Note: Using pseudo-code instance notation:
ObjectType("<name>", | <attr>: <attr-value>])
.
We have a Container: Container("k8s-snapshots")
in a Pod("k8s-snapshots-0")
in a `StatefulSet("k8s-snapshots", spec.replicas: 1)
We expect at most 1 Pod to run at any point in time.
We have a Logs-based Counter
Metric("k8s-snapshots/snapshot-created")
with the filter:
resource.type="container"
resource.labels.cluster_name="my-cluster"
logName="projects/my-project/logs/k8s-snapshots"
jsonPayload.event:"snapshot.created"
We have a Stackdriver Policy:
Policy(
Name: "snapshot metric absent",
Condition: Condition(
Metric("k8s-snapshots/snapshot-created"),
is absent for: "more than 30 minutes"
)
)
In order to monitor if Container("k8s-snapshots")
has stopped creating snapshots.
An alert is triggered if no instance of Pod("k8s-snapshots-0")
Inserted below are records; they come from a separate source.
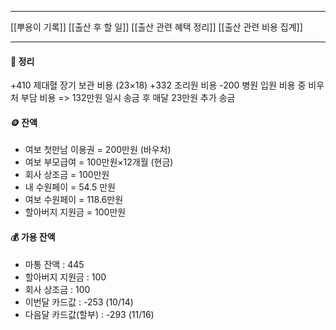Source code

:***
[[뿌용이 기록]]
[[출산 후 할 일]]
[[출산 관련 혜택 정리]]
[[출산 관련 비용 집계]]
***
#### 📝 정리
+410 제대혈 장기 보관 비용 (23×18)
+332 조리원 비용
-200 병원 입원 비용 중 비우처 부담 비용
=> 
132만원 일시 송금 후 매달 23만원 추가 송금

#### 🪙 잔액
- 여보 첫만남 이용권 = 200만원 (바우처)
- 여보 부모급여 = 100만원×12개월 (현금)
- 회사 상조금 = 100만원
- 내 수원페이 = 54.5 만원
- 여보 수원페이 = 118.6만원
- 할아버지 지원금 = 100만원

#### 💰 가용 잔액
- 마통 잔액 : 445
- 할아버지 지원금 : 100
- 회사 상조금 : 100
- 이번달 카드값 : -253 (10/14)
- 다음달 카드값(할부) :  -293 (11/16)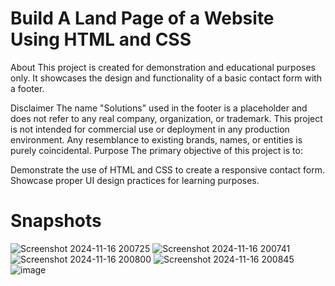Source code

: # Build A Land Page of a Website Using HTML and CSS

About
This project is created for demonstration and educational purposes only. It showcases the design and functionality of a basic contact form with a footer.

Disclaimer
The name "Solutions" used in the footer is a placeholder and does not refer to any real company, organization, or trademark.
This project is not intended for commercial use or deployment in any production environment.
Any resemblance to existing brands, names, or entities is purely coincidental.
Purpose
The primary objective of this project is to:

Demonstrate the use of HTML and CSS to create a responsive contact form.
Showcase proper UI design practices for learning purposes.

# Snapshots

![Screenshot 2024-11-16 200725](https://github.com/user-attachments/assets/caca72b3-8f43-4e79-91d3-f504719bd6b9)
![Screenshot 2024-11-16 200741](https://github.com/user-attachments/assets/ebf92414-8609-4080-8202-8e523810fde6)
![Screenshot 2024-11-16 200800](https://github.com/user-attachments/assets/122bc3bb-2cce-4065-8821-fa7e194a55e3)
![Screenshot 2024-11-16 200845](https://github.com/user-attachments/assets/43cd394d-a5f5-40e1-8b80-8b47c7d8909b)
![image](https://github.com/user-attachments/assets/78131726-dcf9-493a-9b64-e15a5625e8f2)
has logged any event matching Metric("k8s-snapshots/snapshot-created")
.
Policy(Name: "snapshot metric absent")
is violated each time Pod("k8s-snapshots-0")
is rescheduled.
It seems like a sub-metric of the main logs-based metric is created for each instance of Pod("k8s-snapshots")
, and Stackdriver alerts for each sub-metric.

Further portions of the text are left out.